On the off chance this is really going on, get some damn help. None of us here can help you. Find a lawyer, find a shrink, and find a doctor. And like a few others have said, grow up. If you grew up in shit, join the club, but that doesn't mean you have to continue to live like that. You're an adult now, you control what you do and who you see. Choose wisely.
 
Naked Hunny
It doesn't work that way...if charges have been filed no lie dectector test is going to make it go away just like that... I agree with MP not all of this is real and if it is then don't bring your daughter back in it.
 
Lie detectors aren't admissable in courts anyhow. Taking one wouldn't help you any at all. Although, it would be interesting to see you take one to see how much of this is bullshit.
 
If lie detectors arent admissable in court why would the investgator in children and youth suggest one?
 
NH

call me a sucker, but I do believe you. I believe all the horror and anguish that you've lived with prior to having snicker and after.... and at such a young age, it is easy for people here to, in their objective sense, to tell you to grow up. The fact is, you can't listen to someone's advice and do it,you have to live it...

Seems like you've chosen the hard road with your daughter and as a result are living the results. That's a tough thing and it is also very sad that your ex and his wife are taking over control of your God given right as her mother.

Truth prevails. The thing about truth is that it can be misconstrued.... if you are taking any kind of medication.. no matter what the circumstances, it can and WILL be twisted against you. If you drink, no matter how little, it can and WILL be used against you... if you are in any way violent or unpredictable in your behavior, it can and WILL be used against you.

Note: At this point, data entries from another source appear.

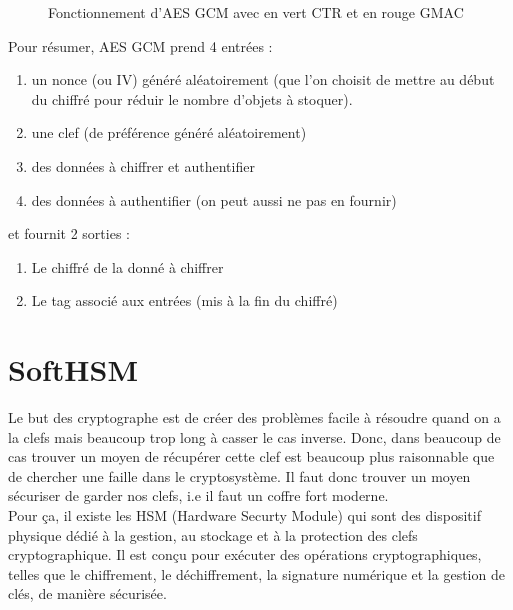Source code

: \documentclass[a4paper, 12pt]{article}
\begin{document}
\begin{figure}[h]
\caption{Fonctionnement d'AES GCM avec en vert CTR et en rouge GMAC}
\label{aesgcm}
\end{figure}


\noindent Pour résumer, AES GCM prend 4 entrées : 
\begin{enumerate}
	\item un nonce (ou IV) généré aléatoirement (que l'on choisit de mettre au début du chiffré pour réduir le nombre d'objets à stoquer).
	\item une clef (de préférence généré aléatoirement)
	\item des données à chiffrer et authentifier 
	\item des données à authentifier (on peut aussi ne pas en fournir)
\end{enumerate}
\noindent et fournit 2 sorties :
\begin{enumerate}
	\item Le chiffré de la donné à chiffrer
\item Le tag associé aux entrées (mis à la fin du chiffré)
\end{enumerate}
\section{SoftHSM}

Le but des cryptographe est de créer des problèmes facile à résoudre quand on a la clefs mais beaucoup trop long à casser le cas inverse. Donc, dans beaucoup de cas trouver un moyen de récupérer cette clef est beaucoup plus raisonnable que de chercher une faille dans le cryptosystème. Il faut donc trouver un moyen sécuriser de garder nos clefs, i.e il faut un coffre fort moderne. \\

Pour ça, il existe les HSM (Hardware Securty Module) qui sont des dispositif physique dédié à la gestion, au stockage et à la protection des clefs cryptographique. Il est conçu pour exécuter des opérations cryptographiques, telles que le chiffrement, le déchiffrement, la signature numérique et la gestion de clés, de manière sécurisée.
\end{document}
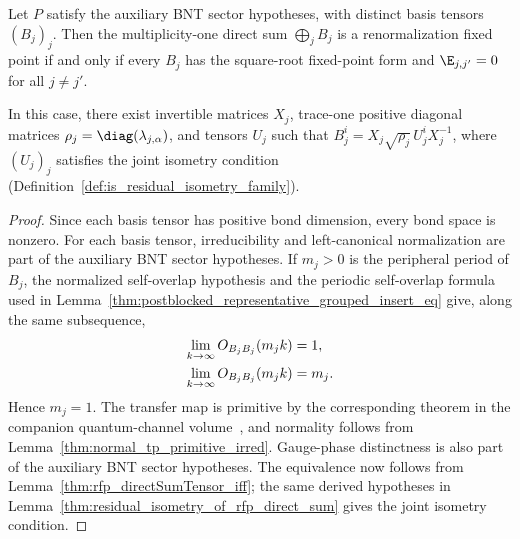 \begin{corollary}%
    \label{cor:rfp_bnt_basis_direct_sum_iff}
    \leanok
    Let $P$ satisfy the auxiliary BNT sector hypotheses, with distinct basis tensors $(B_j)_j$.
    Then the multiplicity-one direct sum $\bigoplus_j B_j$ is a
    renormalization fixed point if and only if every $B_j$ has the square-root
    fixed-point form and $\E_{j,j'}=0$ for all $j\ne j'$.

    In this case, there exist invertible matrices $X_j$, trace-one positive
    diagonal matrices $\rho_j=\diag(\lambda_{j,\alpha})$, and tensors $U_j$
    such that $B_j^i=X_j\sqrt{\rho_j}\,U_j^iX_j^{-1}$, where $(U_j)_j$
    satisfies the joint isometry condition
    (Definition~\ref{def:is_residual_isometry_family}).
\end{corollary}
\begin{proof}\leanok
    Since each basis tensor has positive bond dimension, every bond space is
    nonzero. For each basis
    tensor, irreducibility and left-canonical normalization are part of the
    auxiliary BNT sector hypotheses. If $m_j>0$ is the peripheral period of
    $B_j$, the
    normalized self-overlap hypothesis and the periodic self-overlap formula
    used in Lemma~\ref{thm:postblocked_representative_grouped_insert_eq} give,
    along the same subsequence,
    \begin{align}
        \lim_{k\to\infty}O_{B_jB_j}(m_jk) & =1,
        \notag                                    \\
        \lim_{k\to\infty}O_{B_jB_j}(m_jk) & =m_j.
        \notag
    \end{align}
    Hence $m_j=1$. The transfer map is primitive by
    the corresponding theorem in the companion quantum-channel volume~\cite[``Primitivity equals period one'']{QICLean2026Blueprint}, and normality follows from
    Lemma~\ref{thm:normal_tp_primitive_irred}. Gauge-phase distinctness is
    also part of the auxiliary BNT sector hypotheses. The equivalence now
    follows from
    Lemma~\ref{thm:rfp_directSumTensor_iff}; the same derived hypotheses in
    Lemma~\ref{thm:residual_isometry_of_rfp_direct_sum} gives the joint
    isometry condition.
\end{proof}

No one says this is fair or right or just, they are just saying it IS. If you are going to put forth a strong effort to fight for your rights as a mother, you MUST... you MUST listen to us.

The Court, juries, the law can be interpreted in your favor or against. Pretty much everything you've said holds validity.... but your reactions to what has happened to you negates that validity and the end result is that those without violent actions are held more respectable. It shouldn't be so, but it IS.

Understand how to behave and portray yourself, no matter how demeaning or debasing that behavior might be to you in order to win back your daughter.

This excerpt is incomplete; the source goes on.